Where do Models come from?

It is reasonable to ask in the case of coin tossing, where the model comes from. It may well come out of a hat or the seething subconscious of the statistician analysing the data. If I collect some data and you give me two discrete models, I can find which gives me the larger probability. If they are continuous models, I can, using the idea of the pdf as a limit of histograms, calculate the likelihood, the value of the pdf at the data value, for each of the data points, and multiply the numbers together to get a total likelihood for the whole data set, on that model. Or as statisticians prefer to think of it, the likelihood of those model parameters for that particular data set. This was discussed, somewhat casually, in the particular case of gaussian models in chapter one. The heuristic rule of picking the larger of the likelihoods was advanced, without anything other than an appeal to intuition to justify it. In the case where the models were all gaussians it is possible to find that model, in the now infinite manifold of all such models, which gives the maximum likelihood. But then we can ask, where does this family of models come from? Maybe gaussians are daft.

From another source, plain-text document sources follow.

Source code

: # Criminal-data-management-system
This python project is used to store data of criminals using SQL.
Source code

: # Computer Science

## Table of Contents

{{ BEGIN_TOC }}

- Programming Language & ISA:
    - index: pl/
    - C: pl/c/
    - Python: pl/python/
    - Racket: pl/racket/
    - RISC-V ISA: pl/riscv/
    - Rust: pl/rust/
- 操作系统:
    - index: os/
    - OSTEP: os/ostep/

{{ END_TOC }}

There is no algorithm for producing a good family of models; given two models we can produce rules for choosing between them. When the two models are different members of a family with some fixed number of parameters, we can imagine ourselves swanning about the manifold of all such models, looking for the one for which the likelihood of getting our data is maximal. When the models are of very different types, we can still choose the model which gives the maximum likelihood, but this could be a very stupid thing to do. There is always one model which produces exactly the data which was obtained, and no other, with probability one. In the case of the coin which came down Heads 8 times out of 10, there is always the theory that says this was bound to happen. It has certainly been confirmed by the data! This `predestination' model, easily confused with the data set, has probability 1, if it can be assigned a probability at all, but you are unlikely to feel kindly disposed towards it, if only because it says absolutely nothing about what might happen if you tossed the coin again.